In the Rime of the Ancyent Marinere, the longest major poem written by the English poet Samuel Taylor Coleridge, one famous stanza has always stood out to me.Day after day, day after day, We stuck, nor breath nor motion; As idle as a painted ship Upon a painted ocean. Water, water, everywhere, And all the boards did shrink; Water, water, everywhere, Nor any drop to drink.
With California having approximately an 840 mile long coastline and the Pacific Ocean covering approximately one-third of the Earth’s surface, decisions, infrastructure improvements, and investment are immediately needed to maintain California as we know it.
Water, water everywhere…
In mid-March an op-ed published by Jay Famiglietti, a senior water scientist at the NASA Jet Propulsion Laboratory in California, painted a dire picture of the state’s water crisis. Famiglietti wrote that every year since 2011, California has lost around 12 million acre-feet of stored water. In the Sacramento and San Joaquin river basins, the combined water sources of snow, rivers, reservoirs, soil water and groundwater amounted to a volume that was 34 million acre-feet below normal levels in 2014. And there is no relief in sight. In a nutshell; California has approximately one year of stored water left.
The 25 percent cut in water consumption recently ordered by Gov. Jerry Brown raises critical, economical, and fundamental questions about what life in and the future of California will be like. It is no great surprise that California is suffering through an unprecedented drought with no end in sight. I say unprecedented because while we have a limited context of the region historically, geographically we have inhabited it for a short period of time. But let us be clear: California has been artificially hydrated. That artificiality changed the landscape and also appears to be unsustainable.
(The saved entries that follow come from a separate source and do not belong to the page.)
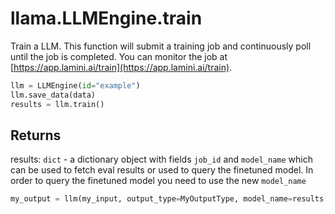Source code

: # llama.LLMEngine.train

Train a LLM. This function will submit a training job and continuously poll until the job is completed. You can monitor the job at [https://app.lamini.ai/train](https://app.lamini.ai/train).

```python
llm = LLMEngine(id="example")
llm.save_data(data)
results = llm.train()
```

## Returns

results: `dict` - a dictionary object with fields `job_id` and `model_name` which can be used to fetch eval results or used to query the finetuned model. In order to query the finetuned model you need to use the new `model_name`

```python
my_output = llm(my_input, output_type=MyOutputType, model_name=results['model_name'])
```
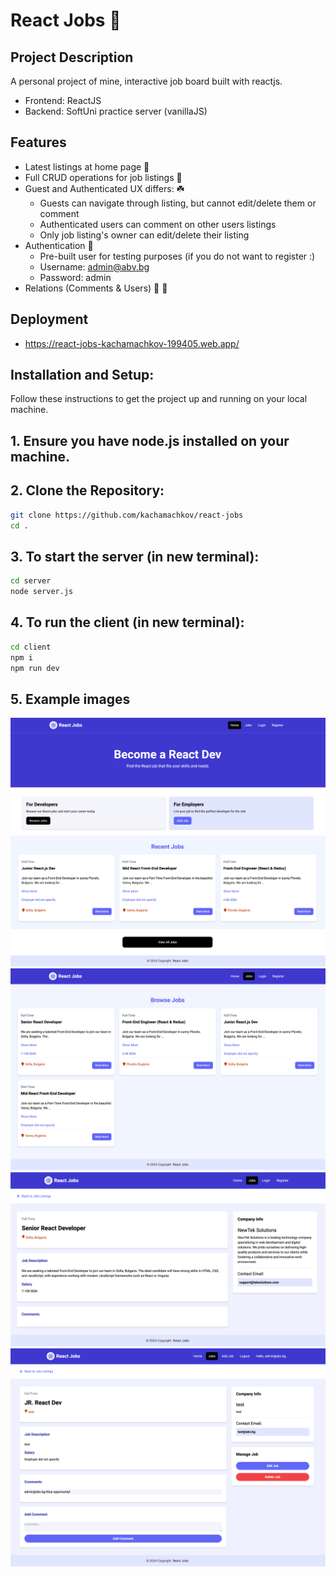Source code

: # React Jobs :briefcase:

## Project Description

A personal project of mine, interactive job board built with reactjs.

* Frontend: ReactJS
* Backend: SoftUni practice server (vanillaJS)


## Features

- Latest listings at home page :green_book:
- Full CRUD operations for job listings :pushpin:
- Guest and Authenticated UX differs: :shamrock:
  - Guests can navigate through listing, but cannot edit/delete them or comment
  - Authenticated users can comment on other users listings
  - Only job listing's owner can edit/delete their listing
- Authentication :closed_lock_with_key:
  - Pre-built user for testing purposes (if you do not want to register :)
  - Username: admin@abv.bg
  - Password: admin
- Relations (Comments & Users) :man: :woman:

## Deployment

- https://react-jobs-kachamachkov-199405.web.app/

## Installation and Setup:

Follow these instructions to get the project up and running on your local machine.

## 1. Ensure you have node.js installed on your machine.

## 2. Clone the Repository:

```bash
git clone https://github.com/kachamachkov/react-jobs
cd .
```

## 3. To start the server (in new terminal):

```bash
cd server
node server.js
```

## 4. To run the client (in new terminal):

```bash
cd client
npm i
npm run dev
```

## 5. Example images

![alt text](/client/public/images/image-1.png)
![alt text](/client/public/images/image-2.png)
![alt text](/client/public/images/image-3.png)
![alt text](/client/public/images/image-4.png)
“Mother Nature didn’t intend for 40 million people to live here,” said Kevin Starr, a historian at the University of Southern California who has written extensively about this state. “This is literally a culture that since the 1880s has progressively invented, invented and reinvented itself. At what point does this invention begin to hit limits?” Has our innovation and creativity simply delayed Malthus’ postulation?
This artificial environment has yielded tremendous prosperity though. California has built a $2.2 trillion economy. It is the seventh largest economy in the world, more than four times what it was in 1963, when adjusted for inflation. California also feeds much of America. California agriculture is responsible for providing a third of the nation’s vegetables and nearly two-thirds of its fruits and nuts. The cattle industry has and continues to be impacted as well. Cattle, its economy, and productivity will continue to experience a significant geographic shift.
And in a just-in-time, tightly coupled, highly complex food system, micro or meta interruptions can have significant unintended and cascading consequences.
With all this agriculture, cattle, revenue, and international impact when does the emergent crisis in California become a homeland security issue?
This to me is more than a meta issue. If one were to remove themselves from the climate change/global warming diatribe we would see an emergent crisis with little means of self-correction. One school of thought says to let nature take its course, allowing the region’s homeostasis to seek its ecological/environmental equilibrium and return to the semi-arid geography it once was. Another school of thought wants to introduce more technology to maintain the artificial environment and to hydrate the region.
To allow the region to naturally return to its previous state on its face is folly. The geoengineering that California has exploited for decades cannot be easily or readily undone. Where do those industries go? How do we replace that agricultural and protein output? Where do we relocate tens of millions of people? All critical difficult leadership questions in my view.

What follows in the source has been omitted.